4Ce qui unifie le plus manifestement les textes romanesques de Diderot, par-delà cette grande diversité, est leur dimension philosophique et critique. Comme Montesquieu, Rousseau ou Voltaire, Diderot conçoit la fiction comme une manière de philosopher par d’autres moyens. Évidente dans Le Neveu de Rameau ou Jacques le fataliste, cette ambition philosophique se trouve aussi bien dans le roman libertin, où l’on discute incidemment de la comparaison des systèmes de Descartes et de Newton, de la science expérimentale ou de la place de l’âme dans le corps. Très significative à cet égard est la série de trois textes diffusés successivement dans la Correspondance littéraire en 1773 : Ceci n’est pas un conte, Madame de la Carlière, Supplément au Voyage de Bougainville. Qu’il y ait là un unique projet ne fait aucun doute : le cadre narratif est le même et, surtout, il est manifeste qu’ils s’éclairent réciproquement. Et pourtant ce triptyque hétérogène est tellement embarrassant pour nos séparations disciplinaires contemporaines – ces catégories qui structurent aussi bien l’Université que le marché de l’édition et les rayonnages des librairies – que les responsables de la collection « Folio classique », en dépit de cette unité de la série, ont préféré ranger les deux premiers textes dans un volume de « contes » et le troisième dans un volume de « dialogues philosophiques [2] ».
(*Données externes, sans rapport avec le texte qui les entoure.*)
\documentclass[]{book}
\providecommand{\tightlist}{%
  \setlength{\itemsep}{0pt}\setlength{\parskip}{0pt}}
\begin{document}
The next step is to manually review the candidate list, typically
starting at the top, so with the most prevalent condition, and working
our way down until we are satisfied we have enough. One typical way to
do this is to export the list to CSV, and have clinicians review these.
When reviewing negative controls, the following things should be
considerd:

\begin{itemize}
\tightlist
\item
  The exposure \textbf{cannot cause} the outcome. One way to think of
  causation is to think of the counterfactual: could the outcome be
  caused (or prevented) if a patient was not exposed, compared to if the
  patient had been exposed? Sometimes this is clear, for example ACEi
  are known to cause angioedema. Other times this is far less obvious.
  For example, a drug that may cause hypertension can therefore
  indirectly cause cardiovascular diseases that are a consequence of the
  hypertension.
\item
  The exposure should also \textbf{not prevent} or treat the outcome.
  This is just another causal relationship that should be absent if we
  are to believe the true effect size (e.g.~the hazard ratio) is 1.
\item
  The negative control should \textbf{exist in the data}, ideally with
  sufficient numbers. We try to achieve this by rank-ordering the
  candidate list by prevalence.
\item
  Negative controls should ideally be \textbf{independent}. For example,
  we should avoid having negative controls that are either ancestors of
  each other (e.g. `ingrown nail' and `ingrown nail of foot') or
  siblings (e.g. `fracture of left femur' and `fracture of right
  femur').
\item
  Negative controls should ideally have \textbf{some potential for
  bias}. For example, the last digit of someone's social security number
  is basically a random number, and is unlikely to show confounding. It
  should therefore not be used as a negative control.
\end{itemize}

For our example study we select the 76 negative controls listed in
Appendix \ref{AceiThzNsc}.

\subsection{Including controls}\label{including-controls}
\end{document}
5Enfin, Diderot est également un auteur qui réfléchit sur le roman. Non seulement il a écrit un des textes les plus importants sur la question de la deuxième moitié du dix-huitième siècle avec l’Éloge de Richardson, sur lequel on reviendra plus loin, mais encore il a constamment assorti ses textes narratifs de considérations sur la lecture et l’écriture, sur l’illusion et sur l’art du récit, telles la « préface-annexe » de La Religieuse ou la fin des Deux amis de Bourbonne, qui obligent le lecteur à une relecture critique du texte qui vient de les prendre au jeu de la fiction. Cet exercice critique intriqué à la lecture fictionnelle même atteint son point culminant avec Jacques le fataliste, véritable « antiroman du lecteur [3] » qui ne cesse de le prendre à partie et de le disputer sur ses attentes romanesques.

6Tel est l’univers littéraire que les études regroupées ici souhaitent entreprendre d’explorer sous ses différents aspects. Mais, avant d’entrer dans le commentaire des œuvres romanesques en elles-mêmes, il convient sans doute de s’arrêter sur les propos tenus par Diderot sur le genre et ses possibilités dans l’Éloge de Richardson, qui nous apportent un témoignage précieux sur le type d’attente à l’égard de la littérature de fiction entretenu non seulement par Diderot mais également par ses contemporains.

7Depuis le milieu du xixe siècle, nous, lecteurs littéraires, avons appris qu’un roman étant une œuvre d’art, il devait être jugé d’abord selon des critères esthétiques et que, le jugement esthétique n’étant pas un jugement moral (comme nous le savons depuis Kant), les considérations morales concernant les œuvres romanesques, et notamment les questions liées à leurs effets moraux sur le lecteur, sont secondaires et même non pertinentes. Le procès de Madame Bovary en 1857 marque un moment symbolique : il y a le côté Flaubert et le côté Pinard. Pour la postérité, c’est bien celui-ci qui a tort, car sa façon même d’aborder l’œuvre n’est pas légitime d’un point de vue littéraire.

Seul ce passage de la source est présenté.